Document images with source code >>
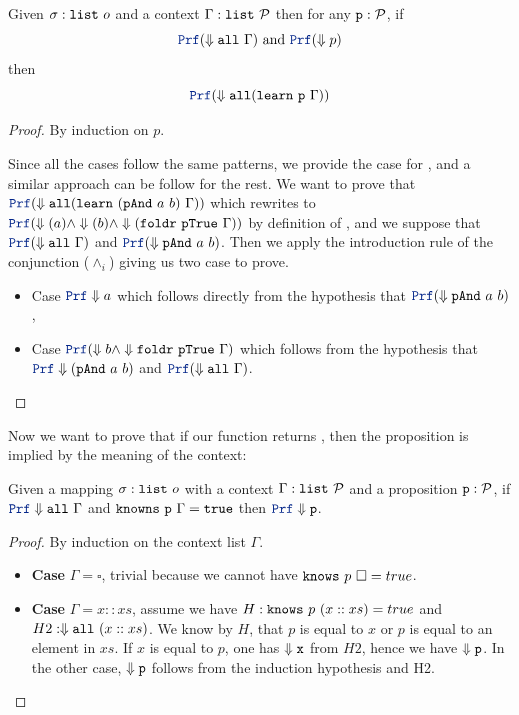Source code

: \begin{lemma}\label{lemma:learning_sound}
Given $\mapty$ and a context $\hypst$ then for any $\kw{p}: \cal{P}$, if
\[
  \prf (\deno{\kw{all}~\hyps}) \text{ and } \prf (\deno{p})
\]
then
\[
  \prf (\deno{\kw{all} (\kw{learn}~\kw{p}~\hyps)})
\]
\end{lemma}
\begin{proof} By induction on $p$.

Since all the cases follow the same patterns, we provide the case for , and a similar approach can be follow for the rest.
We want to prove that $\prf (\deno{\kw{all} (\kw{learn}~(\kw{pAnd}~a~b)~\hyps))}$ which rewrites to $\prf (\deno{(a)} \land \deno{(b)} \land \deno{(\kw{foldr}~\kw{pTrue}~\Gamma))}$ by definition of ,
and we suppose that $\prf (\deno{\kw{all}~\hyps})$ and $\prf (\deno{\kw{pAnd}~a~b)}$.
Then we apply the introduction rule of the conjunction ($\land_i$) giving us two case to prove.
\begin{itemize}
\item Case $\prf \deno{a}$ which follows directly from the hypothesis that $\prf (\deno{\kw{pAnd}~a~b)}$,
\item Case $\prf (\deno{b} \land \deno{\kw{foldr}~\kw{pTrue}~\Gamma)}$ which follows from the hypothesis that $\prf \deno{(\kw{pAnd}~a~b)}$ and $\prf (\deno{\kw{all}~\hyps})$.
\end{itemize}
\end{proof}

Now we want to prove that if our function  returns , then the proposition is implied by the meaning of the context:

\smallskip

\begin{lemma} \label{lemma:know_correct}
Given a mapping $\mapty$ with a context $\hypst$ and a proposition $\kw{p}: \cal{P}$, if
$\prf \deno{\kw{all}~\Gamma}$ and $\kw{knowns}~\kw{p}~\Gamma = \true$ then $\prf \deno{\kw{p}}$.
\end{lemma}
\begin{proof}
By induction on the context list $\Gamma$.
\begin{itemize}
\item[] \textbf{Case} $\Gamma = \square$, trivial because we cannot have $\kw{knows}~p~\square = true$.
\item[] \textbf{Case} $\Gamma = x :: xs $, assume we have $H: \kw{knows}~p~(x::xs) = true$ and $H2: \deno{\kw{all}~(x::xs)}$.
We know by $H$, that $p$ is equal to $x$ or $p$ is equal to an element in $xs$. If $x$ is equal to $p$, one has $\deno{\kw{x}}$ from $H2$, hence we have $\deno{\kw{p}}$.
In the other case, $\deno{\kw{p}}$ follows from the induction hypothesis and H2.
\end{itemize}
\end{proof}


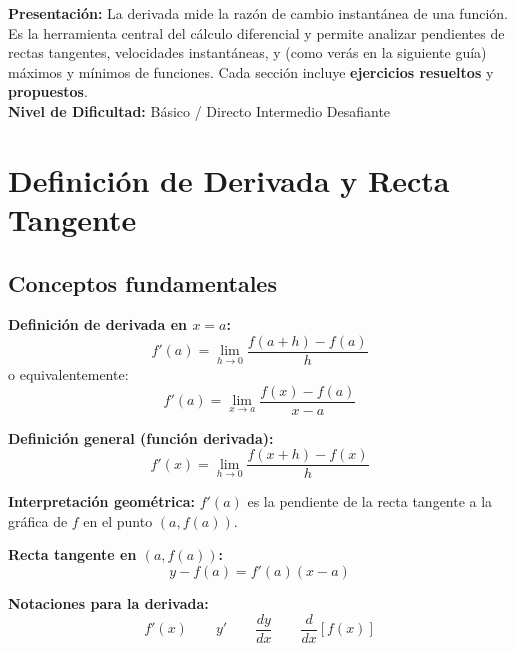 \documentclass[12pt, a4paper]{article}
\begin{document}


\vspace{4pt}
\begin{cuadroinfo}
  \small
  \textbf{Presentación:} La derivada mide la razón de cambio instantánea de una función. Es la herramienta central del cálculo diferencial y permite analizar pendientes de rectas tangentes, velocidades instantáneas, y (como verás en la siguiente guía) máximos y mínimos de funciones. Cada sección incluye \textbf{ejercicios resueltos} y \textbf{propuestos}.
  \\[4pt]
  \textbf{Nivel de Dificultad:}\quad
  \facil{} Básico / Directo \quad
  \medio{} Intermedio \quad
  \dificil{} Desafiante
\end{cuadroinfo}

\vspace{8pt}

\section{Definición de Derivada y Recta Tangente}

\subsection{Conceptos fundamentales}

\begin{cuadroteoria}
  \textbf{Definición de derivada en $x = a$:}
  $$f'(a) = \lim_{h \to 0} \frac{f(a + h) - f(a)}{h}$$
  o equivalentemente:
  $$f'(a) = \lim_{x \to a} \frac{f(x) - f(a)}{x - a}$$

  \textbf{Definición general (función derivada):}
  $$f'(x) = \lim_{h \to 0} \frac{f(x + h) - f(x)}{h}$$

  \textbf{Interpretación geométrica:} $f'(a)$ es la pendiente de la recta tangente a la gráfica de $f$ en el punto $(a, f(a))$.
\end{cuadroteoria}

\newpage

\begin{cuadrosolucion}
  \textbf{Recta tangente en $(a, f(a))$:}
  $$y - f(a) = f'(a)(x - a)$$

  \textbf{Notaciones para la derivada:}
  $$f'(x) \qquad y' \qquad \frac{dy}{dx} \qquad \frac{d}{dx}[f(x)]$$
\end{cuadrosolucion}
\end{document}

Your instructions >> Look through the entries and copy every line in which the string "cuadrosolucion" appears.

Exercise output >>
\begin{cuadrosolucion}
\end{cuadrosolucion}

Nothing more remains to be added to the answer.